Exercise description:
Retype the data that follows line by line, exactly, and leave its pictures out.
▽
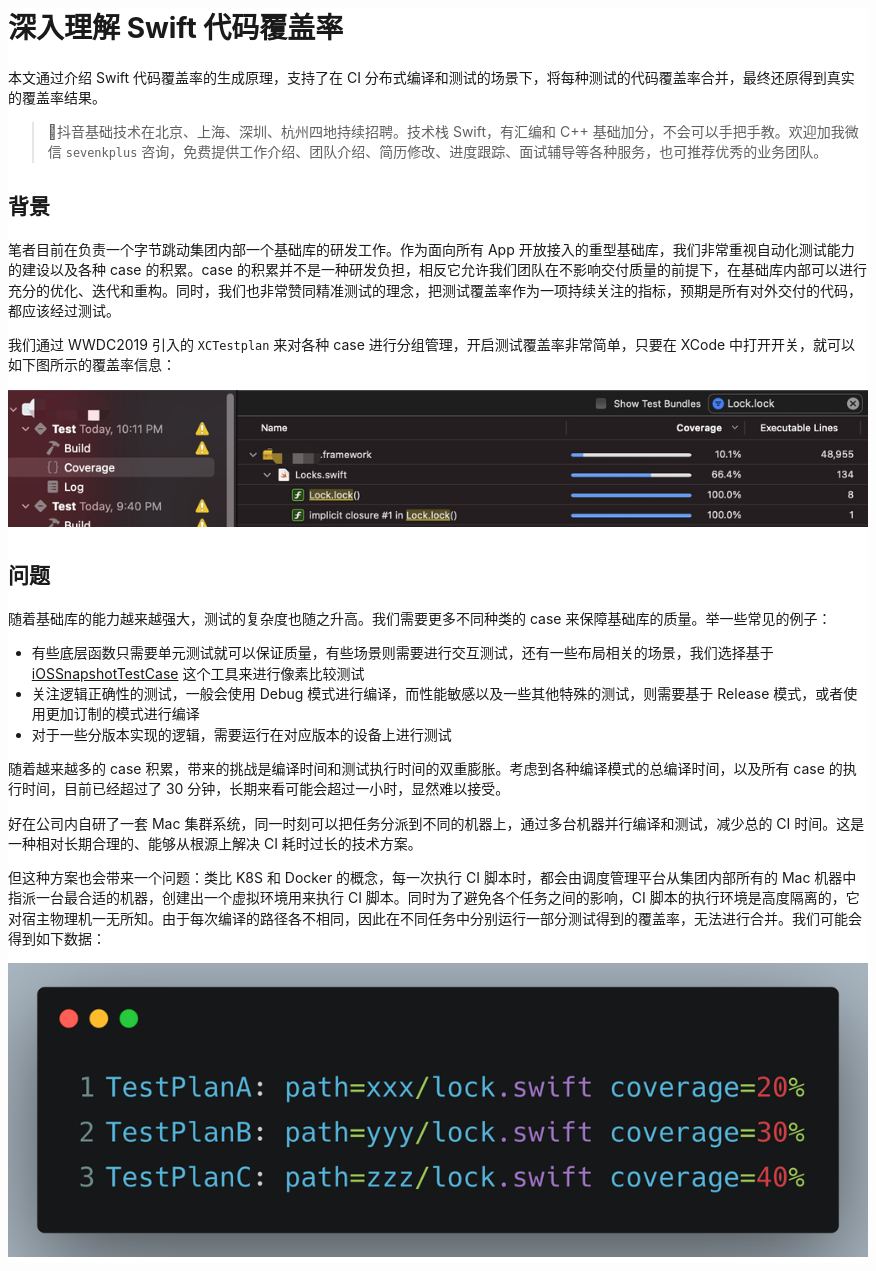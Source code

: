 # 深入理解 Swift 代码覆盖率

本文通过介绍 Swift 代码覆盖率的生成原理，支持了在 CI 分布式编译和测试的场景下，将每种测试的代码覆盖率合并，最终还原得到真实的覆盖率结果。

> 📡抖音基础技术在北京、上海、深圳、杭州四地持续招聘。技术栈 Swift，有汇编和 C++ 基础加分，不会可以手把手教。欢迎加我微信 `sevenkplus` 咨询，免费提供工作介绍、团队介绍、简历修改、进度跟踪、面试辅导等各种服务，也可推荐优秀的业务团队。

## 背景

笔者目前在负责一个字节跳动集团内部一个基础库的研发工作。作为面向所有 App 开放接入的重型基础库，我们非常重视自动化测试能力的建设以及各种 case 的积累。case 的积累并不是一种研发负担，相反它允许我们团队在不影响交付质量的前提下，在基础库内部可以进行充分的优化、迭代和重构。同时，我们也非常赞同精准测试的理念，把测试覆盖率作为一项持续关注的指标，预期是所有对外交付的代码，都应该经过测试。

我们通过 WWDC2019 引入的 `XCTestplan` 来对各种 case 进行分组管理，开启测试覆盖率非常简单，只要在 XCode 中打开开关，就可以如下图所示的覆盖率信息：

![](../pictures/swift-coverage/16289505462244.jpg)

## 问题

随着基础库的能力越来越强大，测试的复杂度也随之升高。我们需要更多不同种类的 case 来保障基础库的质量。举一些常见的例子：

* 有些底层函数只需要单元测试就可以保证质量，有些场景则需要进行交互测试，还有一些布局相关的场景，我们选择基于 [iOSSnapshotTestCase](https://github.com/uber/ios-snapshot-test-case) 这个工具来进行像素比较测试
* 关注逻辑正确性的测试，一般会使用 Debug 模式进行编译，而性能敏感以及一些其他特殊的测试，则需要基于 Release 模式，或者使用更加订制的模式进行编译
* 对于一些分版本实现的逻辑，需要运行在对应版本的设备上进行测试

随着越来越多的 case 积累，带来的挑战是编译时间和测试执行时间的双重膨胀。考虑到各种编译模式的总编译时间，以及所有 case 的执行时间，目前已经超过了 30 分钟，长期来看可能会超过一小时，显然难以接受。

好在公司内自研了一套 Mac 集群系统，同一时刻可以把任务分派到不同的机器上，通过多台机器并行编译和测试，减少总的 CI 时间。这是一种相对长期合理的、能够从根源上解决 CI 耗时过长的技术方案。

但这种方案也会带来一个问题：类比 K8S 和 Docker 的概念，每一次执行 CI 脚本时，都会由调度管理平台从集团内部所有的 Mac 机器中指派一台最合适的机器，创建出一个虚拟环境用来执行 CI 脚本。同时为了避免各个任务之间的影响，CI 脚本的执行环境是高度隔离的，它对宿主物理机一无所知。由于每次编译的路径各不相同，因此在不同任务中分别运行一部分测试得到的覆盖率，无法进行合并。我们可能会得到如下数据：

![carbon -1-](../pictures/swift-coverage/carbon%20-1-.png)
△
Finished task:
Source code

: # 深入理解 Swift 代码覆盖率

本文通过介绍 Swift 代码覆盖率的生成原理，支持了在 CI 分布式编译和测试的场景下，将每种测试的代码覆盖率合并，最终还原得到真实的覆盖率结果。

> 📡抖音基础技术在北京、上海、深圳、杭州四地持续招聘。技术栈 Swift，有汇编和 C++ 基础加分，不会可以手把手教。欢迎加我微信 `sevenkplus` 咨询，免费提供工作介绍、团队介绍、简历修改、进度跟踪、面试辅导等各种服务，也可推荐优秀的业务团队。

## 背景

笔者目前在负责一个字节跳动集团内部一个基础库的研发工作。作为面向所有 App 开放接入的重型基础库，我们非常重视自动化测试能力的建设以及各种 case 的积累。case 的积累并不是一种研发负担，相反它允许我们团队在不影响交付质量的前提下，在基础库内部可以进行充分的优化、迭代和重构。同时，我们也非常赞同精准测试的理念，把测试覆盖率作为一项持续关注的指标，预期是所有对外交付的代码，都应该经过测试。

我们通过 WWDC2019 引入的 `XCTestplan` 来对各种 case 进行分组管理，开启测试覆盖率非常简单，只要在 XCode 中打开开关，就可以如下图所示的覆盖率信息：

![](../pictures/swift-coverage/16289505462244.jpg)

## 问题

随着基础库的能力越来越强大，测试的复杂度也随之升高。我们需要更多不同种类的 case 来保障基础库的质量。举一些常见的例子：

* 有些底层函数只需要单元测试就可以保证质量，有些场景则需要进行交互测试，还有一些布局相关的场景，我们选择基于 [iOSSnapshotTestCase](https://github.com/uber/ios-snapshot-test-case) 这个工具来进行像素比较测试
* 关注逻辑正确性的测试，一般会使用 Debug 模式进行编译，而性能敏感以及一些其他特殊的测试，则需要基于 Release 模式，或者使用更加订制的模式进行编译
* 对于一些分版本实现的逻辑，需要运行在对应版本的设备上进行测试

随着越来越多的 case 积累，带来的挑战是编译时间和测试执行时间的双重膨胀。考虑到各种编译模式的总编译时间，以及所有 case 的执行时间，目前已经超过了 30 分钟，长期来看可能会超过一小时，显然难以接受。

好在公司内自研了一套 Mac 集群系统，同一时刻可以把任务分派到不同的机器上，通过多台机器并行编译和测试，减少总的 CI 时间。这是一种相对长期合理的、能够从根源上解决 CI 耗时过长的技术方案。

但这种方案也会带来一个问题：类比 K8S 和 Docker 的概念，每一次执行 CI 脚本时，都会由调度管理平台从集团内部所有的 Mac 机器中指派一台最合适的机器，创建出一个虚拟环境用来执行 CI 脚本。同时为了避免各个任务之间的影响，CI 脚本的执行环境是高度隔离的，它对宿主物理机一无所知。由于每次编译的路径各不相同，因此在不同任务中分别运行一部分测试得到的覆盖率，无法进行合并。我们可能会得到如下数据：

![carbon -1-](../pictures/swift-coverage/carbon%20-1-.png)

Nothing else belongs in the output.